:: THE PROBLEM ::
Wherever the word "title" appears in a line of the records, copy that line.
- - -
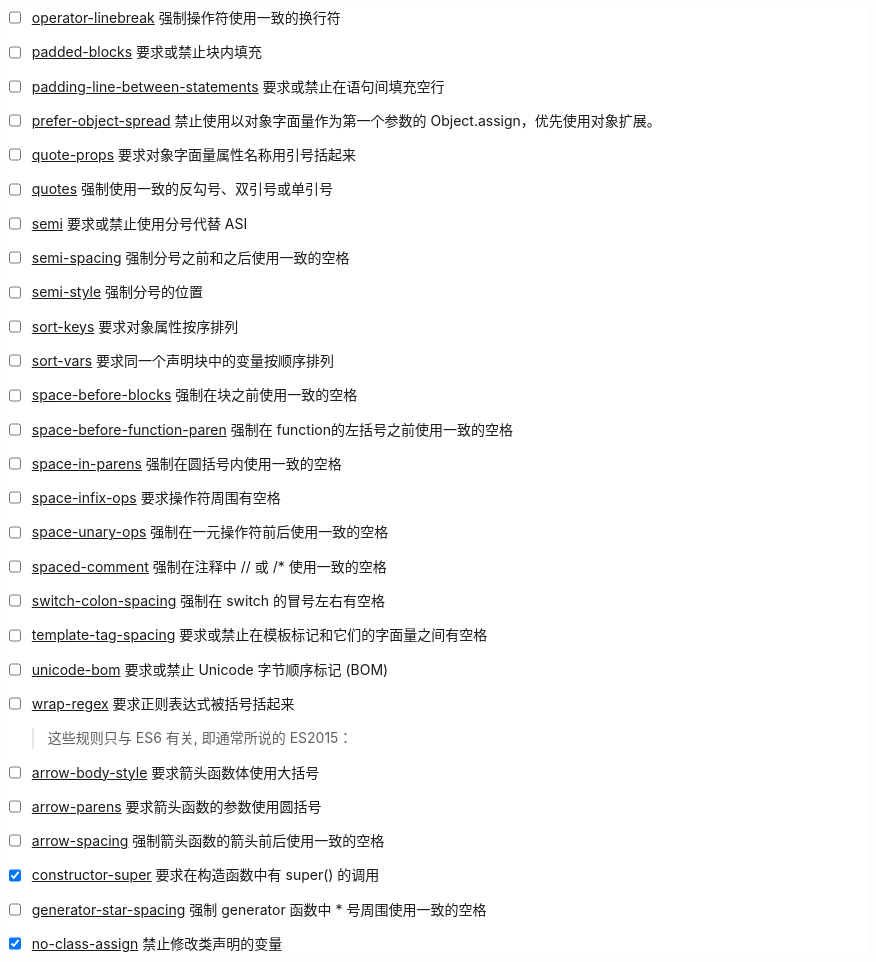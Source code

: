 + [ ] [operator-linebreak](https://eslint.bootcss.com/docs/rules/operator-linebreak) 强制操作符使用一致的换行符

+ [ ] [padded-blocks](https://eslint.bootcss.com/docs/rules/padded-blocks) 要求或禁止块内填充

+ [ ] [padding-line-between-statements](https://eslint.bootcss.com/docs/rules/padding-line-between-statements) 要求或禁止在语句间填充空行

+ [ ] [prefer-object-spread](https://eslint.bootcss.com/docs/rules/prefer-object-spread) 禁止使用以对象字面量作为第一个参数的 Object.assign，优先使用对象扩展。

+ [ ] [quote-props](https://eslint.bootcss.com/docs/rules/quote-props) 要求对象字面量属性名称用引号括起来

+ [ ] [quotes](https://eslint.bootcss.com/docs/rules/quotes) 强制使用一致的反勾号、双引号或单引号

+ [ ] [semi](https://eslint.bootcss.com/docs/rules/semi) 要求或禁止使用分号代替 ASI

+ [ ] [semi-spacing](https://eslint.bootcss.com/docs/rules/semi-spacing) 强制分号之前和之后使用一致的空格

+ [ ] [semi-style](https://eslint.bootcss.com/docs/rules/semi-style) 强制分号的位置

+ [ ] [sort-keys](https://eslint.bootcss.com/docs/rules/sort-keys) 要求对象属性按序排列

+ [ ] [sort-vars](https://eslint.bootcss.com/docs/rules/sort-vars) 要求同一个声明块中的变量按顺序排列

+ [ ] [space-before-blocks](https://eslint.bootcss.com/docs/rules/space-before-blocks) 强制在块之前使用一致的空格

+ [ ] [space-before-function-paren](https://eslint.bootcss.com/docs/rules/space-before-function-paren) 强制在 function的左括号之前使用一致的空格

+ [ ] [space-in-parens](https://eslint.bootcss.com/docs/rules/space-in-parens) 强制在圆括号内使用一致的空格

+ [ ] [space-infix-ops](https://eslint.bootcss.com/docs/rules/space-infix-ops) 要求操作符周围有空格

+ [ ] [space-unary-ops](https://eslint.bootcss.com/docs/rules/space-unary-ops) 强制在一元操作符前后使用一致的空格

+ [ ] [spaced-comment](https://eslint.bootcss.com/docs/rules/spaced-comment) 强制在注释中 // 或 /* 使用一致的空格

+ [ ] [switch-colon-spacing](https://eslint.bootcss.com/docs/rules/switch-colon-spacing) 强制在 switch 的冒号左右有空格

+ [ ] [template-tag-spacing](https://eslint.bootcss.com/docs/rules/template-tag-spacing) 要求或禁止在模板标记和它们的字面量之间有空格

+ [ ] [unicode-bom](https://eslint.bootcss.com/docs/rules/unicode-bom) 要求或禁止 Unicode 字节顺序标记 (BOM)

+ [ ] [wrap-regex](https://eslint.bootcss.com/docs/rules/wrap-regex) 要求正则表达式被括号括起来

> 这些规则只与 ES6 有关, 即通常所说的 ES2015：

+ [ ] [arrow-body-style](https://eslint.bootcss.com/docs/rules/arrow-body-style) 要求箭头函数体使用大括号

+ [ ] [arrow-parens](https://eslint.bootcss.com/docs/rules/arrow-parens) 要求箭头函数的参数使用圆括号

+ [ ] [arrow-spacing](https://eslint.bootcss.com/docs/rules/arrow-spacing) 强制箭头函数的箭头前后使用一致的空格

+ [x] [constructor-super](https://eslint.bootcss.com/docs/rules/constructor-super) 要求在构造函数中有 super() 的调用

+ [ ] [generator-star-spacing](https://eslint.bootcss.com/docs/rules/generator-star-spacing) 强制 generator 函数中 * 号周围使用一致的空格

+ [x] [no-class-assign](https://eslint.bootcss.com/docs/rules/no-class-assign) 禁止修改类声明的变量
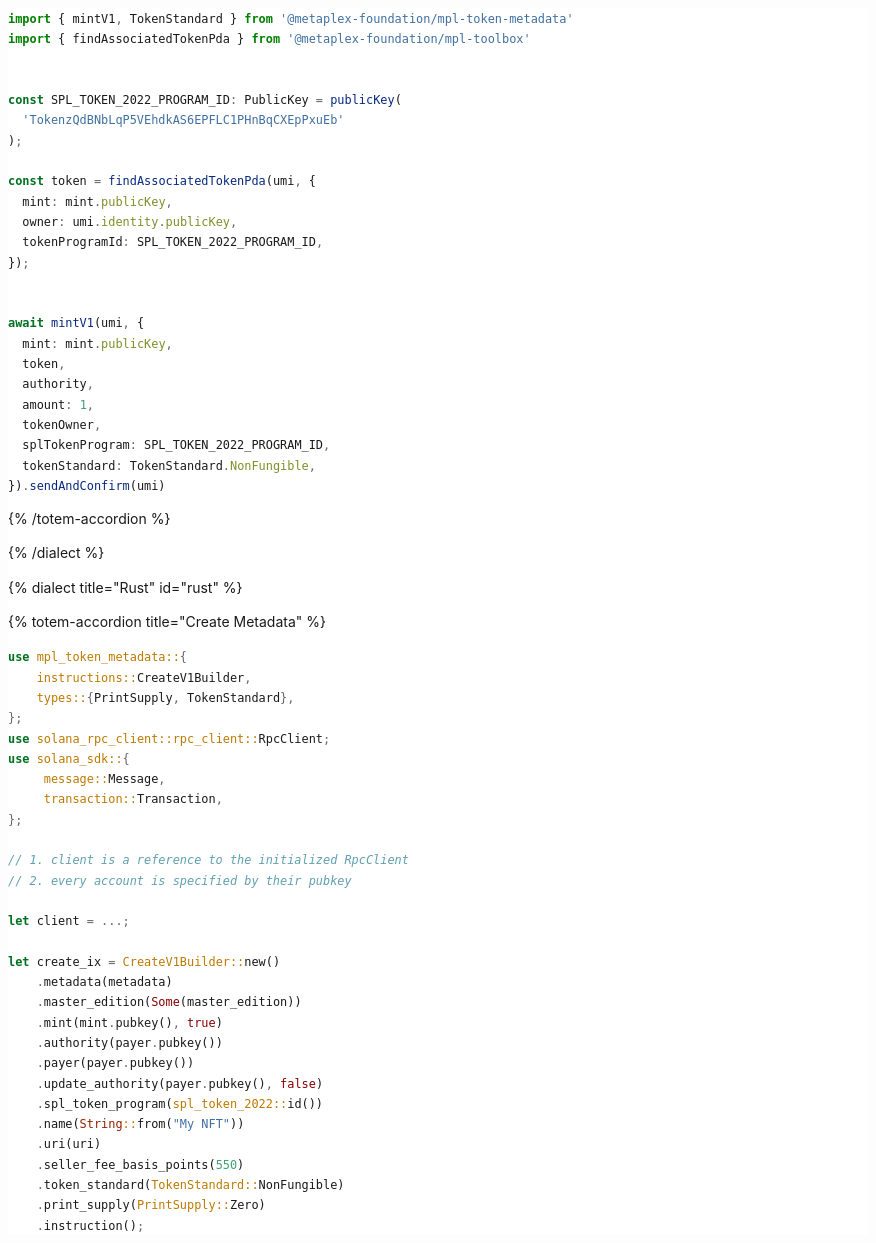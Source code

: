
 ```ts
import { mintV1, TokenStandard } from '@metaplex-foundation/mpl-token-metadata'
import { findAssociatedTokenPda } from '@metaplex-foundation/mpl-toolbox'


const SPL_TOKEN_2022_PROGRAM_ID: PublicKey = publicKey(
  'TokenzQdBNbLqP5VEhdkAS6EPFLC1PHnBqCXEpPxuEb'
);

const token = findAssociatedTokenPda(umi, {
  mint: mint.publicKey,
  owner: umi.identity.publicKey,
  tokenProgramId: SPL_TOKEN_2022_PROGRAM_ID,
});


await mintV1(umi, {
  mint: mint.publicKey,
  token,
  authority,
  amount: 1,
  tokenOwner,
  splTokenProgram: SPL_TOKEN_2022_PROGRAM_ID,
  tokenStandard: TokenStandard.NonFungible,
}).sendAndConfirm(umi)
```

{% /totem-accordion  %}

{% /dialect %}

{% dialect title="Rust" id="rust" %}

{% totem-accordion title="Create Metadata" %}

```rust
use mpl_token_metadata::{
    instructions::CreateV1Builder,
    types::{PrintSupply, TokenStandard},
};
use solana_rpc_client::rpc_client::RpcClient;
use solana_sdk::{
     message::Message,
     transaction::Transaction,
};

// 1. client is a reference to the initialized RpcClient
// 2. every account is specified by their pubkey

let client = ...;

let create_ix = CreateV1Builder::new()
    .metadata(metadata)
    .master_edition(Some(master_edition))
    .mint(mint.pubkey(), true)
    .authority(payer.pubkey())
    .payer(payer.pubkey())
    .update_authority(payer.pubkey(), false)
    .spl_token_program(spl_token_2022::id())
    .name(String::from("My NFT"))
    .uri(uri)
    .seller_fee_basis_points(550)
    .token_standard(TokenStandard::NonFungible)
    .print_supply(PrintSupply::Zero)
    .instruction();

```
- - -
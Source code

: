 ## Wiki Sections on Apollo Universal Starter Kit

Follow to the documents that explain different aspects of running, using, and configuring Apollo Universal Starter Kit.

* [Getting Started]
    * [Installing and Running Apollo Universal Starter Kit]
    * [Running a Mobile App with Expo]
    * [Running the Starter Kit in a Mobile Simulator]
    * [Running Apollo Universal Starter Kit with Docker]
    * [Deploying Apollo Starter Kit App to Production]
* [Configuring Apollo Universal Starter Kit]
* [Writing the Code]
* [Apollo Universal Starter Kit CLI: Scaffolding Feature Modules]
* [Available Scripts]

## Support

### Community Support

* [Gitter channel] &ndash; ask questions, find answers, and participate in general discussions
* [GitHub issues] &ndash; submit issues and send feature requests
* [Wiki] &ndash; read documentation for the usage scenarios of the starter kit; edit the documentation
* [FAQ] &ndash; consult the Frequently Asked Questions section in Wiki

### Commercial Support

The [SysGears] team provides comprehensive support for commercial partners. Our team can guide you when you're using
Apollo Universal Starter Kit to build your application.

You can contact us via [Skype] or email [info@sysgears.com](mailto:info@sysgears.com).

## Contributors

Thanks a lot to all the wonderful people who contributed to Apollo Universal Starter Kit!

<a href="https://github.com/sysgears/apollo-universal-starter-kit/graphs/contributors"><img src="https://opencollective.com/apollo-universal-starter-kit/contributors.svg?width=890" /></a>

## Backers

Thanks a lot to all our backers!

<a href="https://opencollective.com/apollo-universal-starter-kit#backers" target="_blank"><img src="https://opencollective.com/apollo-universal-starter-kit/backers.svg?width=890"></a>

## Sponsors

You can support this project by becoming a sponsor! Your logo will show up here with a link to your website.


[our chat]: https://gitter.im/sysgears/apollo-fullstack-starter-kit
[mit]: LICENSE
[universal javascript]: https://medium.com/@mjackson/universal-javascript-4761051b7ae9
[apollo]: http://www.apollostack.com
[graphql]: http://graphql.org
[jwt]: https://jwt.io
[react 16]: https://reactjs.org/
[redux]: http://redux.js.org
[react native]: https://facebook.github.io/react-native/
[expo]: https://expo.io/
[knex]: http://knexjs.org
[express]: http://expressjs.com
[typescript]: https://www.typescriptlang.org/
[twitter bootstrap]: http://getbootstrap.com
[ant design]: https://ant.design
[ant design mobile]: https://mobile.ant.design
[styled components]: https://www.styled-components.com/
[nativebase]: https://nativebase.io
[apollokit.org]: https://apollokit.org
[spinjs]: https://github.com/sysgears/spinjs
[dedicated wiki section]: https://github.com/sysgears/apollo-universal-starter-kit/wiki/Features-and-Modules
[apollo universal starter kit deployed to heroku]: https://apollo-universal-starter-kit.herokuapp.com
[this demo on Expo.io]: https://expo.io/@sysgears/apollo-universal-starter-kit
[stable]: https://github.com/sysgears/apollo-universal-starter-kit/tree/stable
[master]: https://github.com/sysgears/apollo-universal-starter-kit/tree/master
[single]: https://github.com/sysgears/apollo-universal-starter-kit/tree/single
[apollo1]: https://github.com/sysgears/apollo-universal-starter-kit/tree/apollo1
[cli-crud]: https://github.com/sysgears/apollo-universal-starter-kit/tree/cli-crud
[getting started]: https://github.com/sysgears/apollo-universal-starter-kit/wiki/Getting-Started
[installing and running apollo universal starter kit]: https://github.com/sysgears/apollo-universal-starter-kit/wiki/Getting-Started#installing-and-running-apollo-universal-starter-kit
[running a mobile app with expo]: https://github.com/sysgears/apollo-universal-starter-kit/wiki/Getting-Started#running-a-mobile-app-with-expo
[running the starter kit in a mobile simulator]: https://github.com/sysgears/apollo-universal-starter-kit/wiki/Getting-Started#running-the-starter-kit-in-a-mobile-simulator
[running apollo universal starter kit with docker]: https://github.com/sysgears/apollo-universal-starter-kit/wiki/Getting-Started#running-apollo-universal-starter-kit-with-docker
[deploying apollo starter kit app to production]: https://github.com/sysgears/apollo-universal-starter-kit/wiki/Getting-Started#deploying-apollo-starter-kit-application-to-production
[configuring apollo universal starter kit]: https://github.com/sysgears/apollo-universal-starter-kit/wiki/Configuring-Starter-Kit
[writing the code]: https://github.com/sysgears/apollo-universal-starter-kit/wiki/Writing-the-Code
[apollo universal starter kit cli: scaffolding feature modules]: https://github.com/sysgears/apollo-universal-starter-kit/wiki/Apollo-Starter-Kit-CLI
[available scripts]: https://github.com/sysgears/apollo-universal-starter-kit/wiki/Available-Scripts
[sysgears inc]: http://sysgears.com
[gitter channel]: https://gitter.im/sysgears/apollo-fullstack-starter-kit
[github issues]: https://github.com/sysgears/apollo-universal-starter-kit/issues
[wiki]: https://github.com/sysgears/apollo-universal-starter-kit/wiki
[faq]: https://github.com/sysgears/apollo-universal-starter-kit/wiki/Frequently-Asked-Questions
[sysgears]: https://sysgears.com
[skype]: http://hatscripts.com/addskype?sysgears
- - -
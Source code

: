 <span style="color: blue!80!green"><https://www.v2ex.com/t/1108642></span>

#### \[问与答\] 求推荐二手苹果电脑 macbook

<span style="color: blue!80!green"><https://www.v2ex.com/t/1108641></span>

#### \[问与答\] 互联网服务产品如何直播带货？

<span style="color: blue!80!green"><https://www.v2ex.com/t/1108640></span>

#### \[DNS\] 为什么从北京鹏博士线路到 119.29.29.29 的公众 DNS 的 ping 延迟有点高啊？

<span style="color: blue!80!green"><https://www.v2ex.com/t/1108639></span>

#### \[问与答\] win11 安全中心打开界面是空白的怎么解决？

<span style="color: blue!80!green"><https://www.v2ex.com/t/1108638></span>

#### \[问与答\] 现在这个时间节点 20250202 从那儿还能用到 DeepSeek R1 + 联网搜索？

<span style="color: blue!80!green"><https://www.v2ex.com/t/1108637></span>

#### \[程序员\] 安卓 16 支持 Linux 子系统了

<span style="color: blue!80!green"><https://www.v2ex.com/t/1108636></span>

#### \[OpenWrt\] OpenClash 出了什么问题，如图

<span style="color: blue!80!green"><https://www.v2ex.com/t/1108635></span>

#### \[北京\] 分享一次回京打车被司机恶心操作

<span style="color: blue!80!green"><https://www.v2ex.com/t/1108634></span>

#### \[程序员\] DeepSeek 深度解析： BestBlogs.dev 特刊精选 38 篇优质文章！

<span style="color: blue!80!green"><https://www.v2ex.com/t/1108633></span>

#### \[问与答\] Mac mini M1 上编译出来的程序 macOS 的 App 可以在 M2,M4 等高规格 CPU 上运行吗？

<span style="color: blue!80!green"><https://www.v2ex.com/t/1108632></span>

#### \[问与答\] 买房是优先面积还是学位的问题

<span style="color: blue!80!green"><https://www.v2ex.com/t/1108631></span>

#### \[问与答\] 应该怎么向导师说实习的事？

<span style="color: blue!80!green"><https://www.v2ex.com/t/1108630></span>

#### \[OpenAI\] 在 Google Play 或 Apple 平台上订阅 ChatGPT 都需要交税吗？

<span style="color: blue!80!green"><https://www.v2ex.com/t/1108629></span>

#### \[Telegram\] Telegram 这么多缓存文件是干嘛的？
- - -
:: OUTPUT OF THE EXERCISE ::
{% dialect title="Rust" id="rust" %}
{% totem-accordion title="Create Metadata" %}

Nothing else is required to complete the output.